どんな店だろうと長く売り場をフラフラするのが嫌なのだ。あの自分がどこに行けばいいのかわからなくなる感じが嫌なのだ。初めて来た場所でマップアプリを見ながらきょろきょろしている気分になる。

とにもかくにも私は買い物が嫌いなのだ。そんな私が、唯一とくに目的を持たずに店内に入り、なにか買ったり買わなかったりが簡単に出来て、長くフラフラしても平気なのが本屋である。

インターネットとかいうメチャクチャな世界を知る前の私が暇なとき遊び場感覚で出入りしていたのが家から徒歩3分にあった本屋である。ちなみにもっと前は公園が遊び場だったのが、小学校とかいう合法的に本読み放題な場所がある(そんなとんでもない場所の名前は図書室という)世界を知ったためそこに入り浸るようになり、それからさらに色々あって(この話はまた今度、機会があれば)いわゆるサブカル文化を知ったのが本屋だった。

当時アニメーションというものを金曜の夜にやってるやつと日曜の朝にやってるやつと2チャンネル(テレビの話である)でやってるやつしか知らなかった私が深夜アニメというものを知ったのもここだ。知った時は都市伝説かなにかだと思い信じられなかった。アニメが?毎日?見れる?どういうこと?しかもいっぱいある?

インターネットに触れられなかった(今ではこの時期に触れなくて本当に良かったと思っている)私がサブカル文化の情報収集の場として本屋を活用していた。一週間に一度は特に目当ての本がなくても行っていた。
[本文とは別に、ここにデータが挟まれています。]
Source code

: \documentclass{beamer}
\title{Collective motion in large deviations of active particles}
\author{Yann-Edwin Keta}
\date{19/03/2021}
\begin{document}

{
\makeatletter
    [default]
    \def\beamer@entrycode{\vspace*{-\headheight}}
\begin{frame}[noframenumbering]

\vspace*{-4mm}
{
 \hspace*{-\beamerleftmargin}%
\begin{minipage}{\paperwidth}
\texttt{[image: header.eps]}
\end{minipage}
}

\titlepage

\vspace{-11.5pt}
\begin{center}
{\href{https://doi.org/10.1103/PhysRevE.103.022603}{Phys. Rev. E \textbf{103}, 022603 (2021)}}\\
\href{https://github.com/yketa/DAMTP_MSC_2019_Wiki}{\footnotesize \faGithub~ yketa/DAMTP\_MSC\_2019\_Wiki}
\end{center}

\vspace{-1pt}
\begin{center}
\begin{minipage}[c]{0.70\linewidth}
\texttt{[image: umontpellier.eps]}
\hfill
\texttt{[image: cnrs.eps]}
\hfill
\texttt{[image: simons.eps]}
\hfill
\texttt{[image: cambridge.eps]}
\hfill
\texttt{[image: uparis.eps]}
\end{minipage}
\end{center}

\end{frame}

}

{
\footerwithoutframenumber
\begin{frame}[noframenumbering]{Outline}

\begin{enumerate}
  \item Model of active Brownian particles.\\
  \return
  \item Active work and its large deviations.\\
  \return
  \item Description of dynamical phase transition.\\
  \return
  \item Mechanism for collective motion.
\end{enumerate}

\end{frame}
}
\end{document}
その頃の私の情報収集能力はすさまじくテレビの番組表と本屋での情報を元にそのクールのだいたいのアニメの情報が頭に入っていた。むしろインターネットのそれよりかは余程情報の正確性は高かった気がする。あの頃の自分の勤勉さを取り戻したい。

ただこの本屋に別に店員さんと顔見知りになったとかそんなエピソードはない。昔ながらの本屋とかいうわけでもなく、普通に全国チェーンの店だった。

そんなわけで暇が合ったらとりあえず本屋に行っていた私は、本屋だけは目的もなくフラっと入って時間をつぶせる場になった。当時はある意味で目的はあったのかもしれないが、暇だからとりあえず公園に遊びに行こうみたいな感覚だっただろう。そもそも本とは人生に必須なものではない。だから本屋とは私にとって目的がなく入ってもいい場ということになるのだ。
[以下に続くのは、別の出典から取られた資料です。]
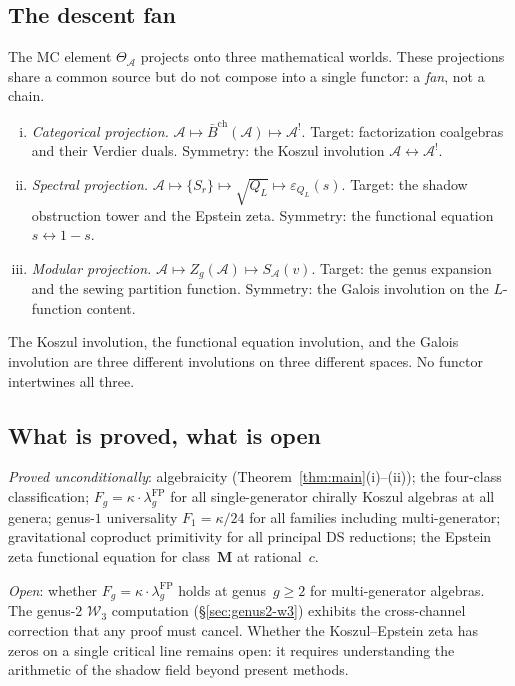 \documentclass[11pt,reqno]{amsart}
\theoremstyle{definition}
\theoremstyle{remark}
\newcommand{\cA}{\mathcal{A}}
\newcommand{\barB}{\bar{B}}
\newcommand{\cW}{\mathcal{W}}
\numberwithin{equation}{section}
\begin{document}
\subsection{The descent fan}

The MC element $\Theta_\cA$ projects onto three mathematical
worlds. These projections share a common source but do not
compose into a single functor: a \emph{fan}, not a chain.

\begin{enumerate}[(i)]
\item \emph{Categorical projection.}
 $\cA \mapsto \barB^{\mathrm{ch}}(\cA) \mapsto \cA^!$.
 Target: factorization coalgebras and their Verdier duals.
 Symmetry: the Koszul involution $\cA \leftrightarrow \cA^!$.

\item \emph{Spectral projection.}
 $\cA \mapsto \{S_r\} \mapsto \sqrt{Q_L} \mapsto
 \varepsilon_{Q_L}(s)$.
 Target: the shadow obstruction tower and the Epstein zeta.
 Symmetry: the functional equation $s \leftrightarrow 1 - s$.

\item \emph{Modular projection.}
 $\cA \mapsto Z_g(\cA) \mapsto S_\cA(v)$.
 Target: the genus expansion and the sewing partition function.
 Symmetry: the Galois involution on the $L$-function content.
\end{enumerate}
The Koszul involution, the functional equation involution, and
the Galois involution are three different involutions on three
different spaces. No functor intertwines all three.

\subsection{What is proved, what is open}

\emph{Proved unconditionally}: algebraicity
(Theorem~\ref{thm:main}(i)--(ii)); the four-class
classification; $F_g = \kappa \cdot \lambda_g^{\mathrm{FP}}$
for all single-generator chirally Koszul algebras at all genera;
genus-$1$ universality $F_1 = \kappa/24$ for all
families including multi-generator; gravitational
coproduct primitivity for all principal DS reductions;
the Epstein zeta functional equation for class~$\mathbf{M}$
at rational~$c$.

\emph{Open}: whether $F_g = \kappa \cdot \lambda_g^{\mathrm{FP}}$
holds at genus~$g \ge 2$ for multi-generator algebras.
The genus-$2$ $\cW_3$ computation (\S\ref{sec:genus2-w3})
exhibits the cross-channel correction that any proof must cancel.
Whether the Koszul--Epstein zeta has zeros on a single critical
line remains open: it requires understanding the arithmetic of
the shadow field beyond present methods.
\end{document}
だからこそ、本屋で私が選ぶ本から「私」という物語を夢想されたとしても気にならない。むしろどうぞしてくださいと思っている。私がSNSを自分の「特に目的もなくはっきりとした意味もない」趣味をさらけ出す場として使っているのも同じ理由だろう。まぁその必要のない趣味と必須な日常生活の境界線はかぎりなく曖昧で、不確かで、混ざりやすいものであり、混ざっていた方がある意味健全と言えるかもしれないが。「リア友」と「仲の良いフォロワー」の差のような。

店員のおすすめコーナーをうろつき、そんなに興味のない分野の専門誌コーナーも見てしまう。本なら、別に買うつもりがなくても売り場を見たり、手に取ってとりあえずページを捲ったりしてもよいと私は判断しているらしい。

本なんて、電子で読むのが一般的になりはじめているし、紙の本も通販で簡単に買える。それでも発売日以降に本屋に行って目当てのそれを買いに行くのは、昔より自由な時間が減っている私が「本屋に行くため」の免罪符なのかもしれない。

目的のないものを、心地の良い物だと思っている割に、目的をその免罪符にせずにはいられない。変な思考回路である。罰せられたいのか、許されたいのか、それとも罰せられて赦されたいのか。そんな思考の本棚を、今日もフラフラしている。